**Exercise goal:**
Note each line in the data holding the string "could" and report it.

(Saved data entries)
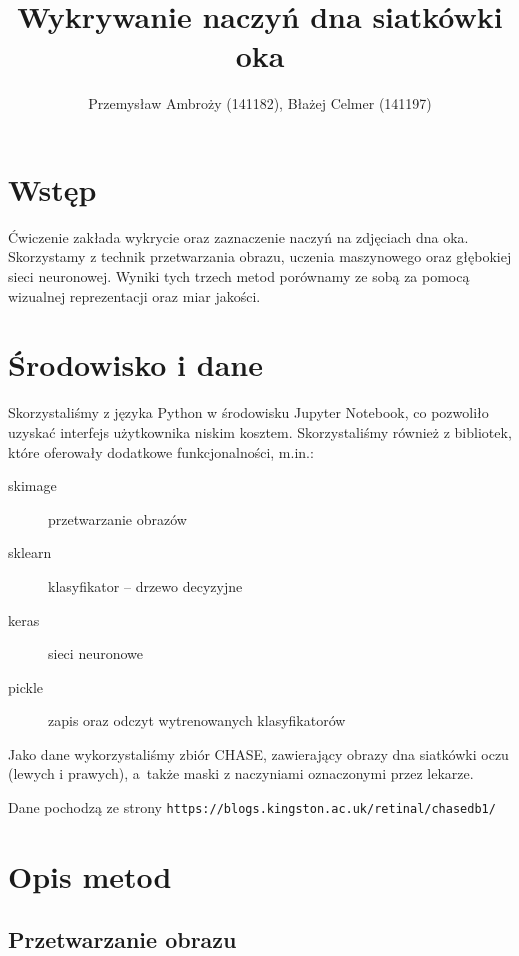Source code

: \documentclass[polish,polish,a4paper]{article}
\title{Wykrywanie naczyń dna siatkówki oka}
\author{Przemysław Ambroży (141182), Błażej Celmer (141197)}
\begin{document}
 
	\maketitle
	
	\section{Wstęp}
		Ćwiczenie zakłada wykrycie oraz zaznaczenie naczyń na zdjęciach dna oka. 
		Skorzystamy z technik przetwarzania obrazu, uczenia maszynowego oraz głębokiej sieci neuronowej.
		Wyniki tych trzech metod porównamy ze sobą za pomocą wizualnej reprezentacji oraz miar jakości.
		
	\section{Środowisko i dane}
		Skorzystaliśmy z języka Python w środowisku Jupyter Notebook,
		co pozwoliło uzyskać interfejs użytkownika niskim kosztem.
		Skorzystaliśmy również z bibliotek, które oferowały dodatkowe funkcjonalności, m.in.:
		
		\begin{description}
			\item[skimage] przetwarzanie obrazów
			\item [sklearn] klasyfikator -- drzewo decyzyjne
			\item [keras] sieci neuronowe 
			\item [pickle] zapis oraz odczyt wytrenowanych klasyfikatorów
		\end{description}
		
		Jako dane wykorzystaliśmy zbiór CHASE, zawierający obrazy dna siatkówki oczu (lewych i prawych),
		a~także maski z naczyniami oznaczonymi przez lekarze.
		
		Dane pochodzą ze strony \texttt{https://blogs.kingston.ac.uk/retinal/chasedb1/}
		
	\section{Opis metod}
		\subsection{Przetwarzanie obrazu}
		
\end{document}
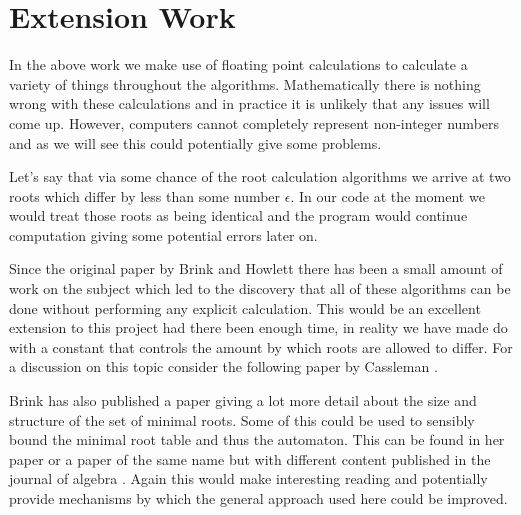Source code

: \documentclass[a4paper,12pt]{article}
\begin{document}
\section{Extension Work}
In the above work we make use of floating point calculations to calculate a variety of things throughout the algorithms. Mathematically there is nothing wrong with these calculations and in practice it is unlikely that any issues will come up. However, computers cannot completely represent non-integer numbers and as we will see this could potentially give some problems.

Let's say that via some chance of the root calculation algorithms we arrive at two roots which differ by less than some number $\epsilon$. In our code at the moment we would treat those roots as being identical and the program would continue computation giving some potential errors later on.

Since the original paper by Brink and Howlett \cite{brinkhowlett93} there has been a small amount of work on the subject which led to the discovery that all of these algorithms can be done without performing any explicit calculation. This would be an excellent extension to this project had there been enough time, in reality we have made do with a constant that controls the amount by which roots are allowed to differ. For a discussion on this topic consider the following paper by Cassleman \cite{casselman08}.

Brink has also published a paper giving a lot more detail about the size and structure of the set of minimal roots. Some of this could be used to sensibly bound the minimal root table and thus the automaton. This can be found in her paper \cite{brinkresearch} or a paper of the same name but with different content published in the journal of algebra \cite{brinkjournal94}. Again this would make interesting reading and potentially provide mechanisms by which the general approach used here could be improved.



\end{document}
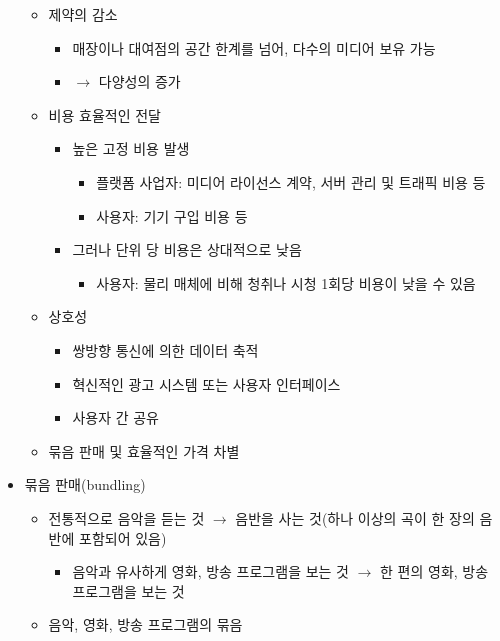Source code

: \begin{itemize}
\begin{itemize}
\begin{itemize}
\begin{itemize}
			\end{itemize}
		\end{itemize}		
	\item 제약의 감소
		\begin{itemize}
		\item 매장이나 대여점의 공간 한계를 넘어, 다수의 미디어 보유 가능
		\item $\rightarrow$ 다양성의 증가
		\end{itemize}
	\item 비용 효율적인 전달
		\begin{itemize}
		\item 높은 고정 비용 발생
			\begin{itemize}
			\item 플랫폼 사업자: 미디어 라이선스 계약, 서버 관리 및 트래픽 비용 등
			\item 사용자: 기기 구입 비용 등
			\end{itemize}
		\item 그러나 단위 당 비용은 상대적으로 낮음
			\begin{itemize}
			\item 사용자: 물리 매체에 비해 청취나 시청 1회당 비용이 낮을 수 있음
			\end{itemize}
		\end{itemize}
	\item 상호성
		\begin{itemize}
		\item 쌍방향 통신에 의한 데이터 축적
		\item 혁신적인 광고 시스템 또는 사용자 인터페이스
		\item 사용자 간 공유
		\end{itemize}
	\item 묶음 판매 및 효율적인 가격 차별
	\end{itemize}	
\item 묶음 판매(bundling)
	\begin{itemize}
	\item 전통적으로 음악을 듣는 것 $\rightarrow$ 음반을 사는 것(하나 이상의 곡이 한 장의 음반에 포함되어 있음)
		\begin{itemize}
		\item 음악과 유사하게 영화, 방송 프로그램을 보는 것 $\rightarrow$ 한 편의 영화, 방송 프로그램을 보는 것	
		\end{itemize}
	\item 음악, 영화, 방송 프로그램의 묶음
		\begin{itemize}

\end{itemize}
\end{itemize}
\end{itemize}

**Written reply:**
In the above work we make use of floating point calculations to calculate a variety of things throughout the algorithms. Mathematically there is nothing wrong with these calculations and in practice it is unlikely that any issues will come up. However, computers cannot completely represent non-integer numbers and as we will see this could potentially give some problems.
Brink has also published a paper giving a lot more detail about the size and structure of the set of minimal roots. Some of this could be used to sensibly bound the minimal root table and thus the automaton. This can be found in her paper \cite{brinkresearch} or a paper of the same name but with different content published in the journal of algebra \cite{brinkjournal94}. Again this would make interesting reading and potentially provide mechanisms by which the general approach used here could be improved.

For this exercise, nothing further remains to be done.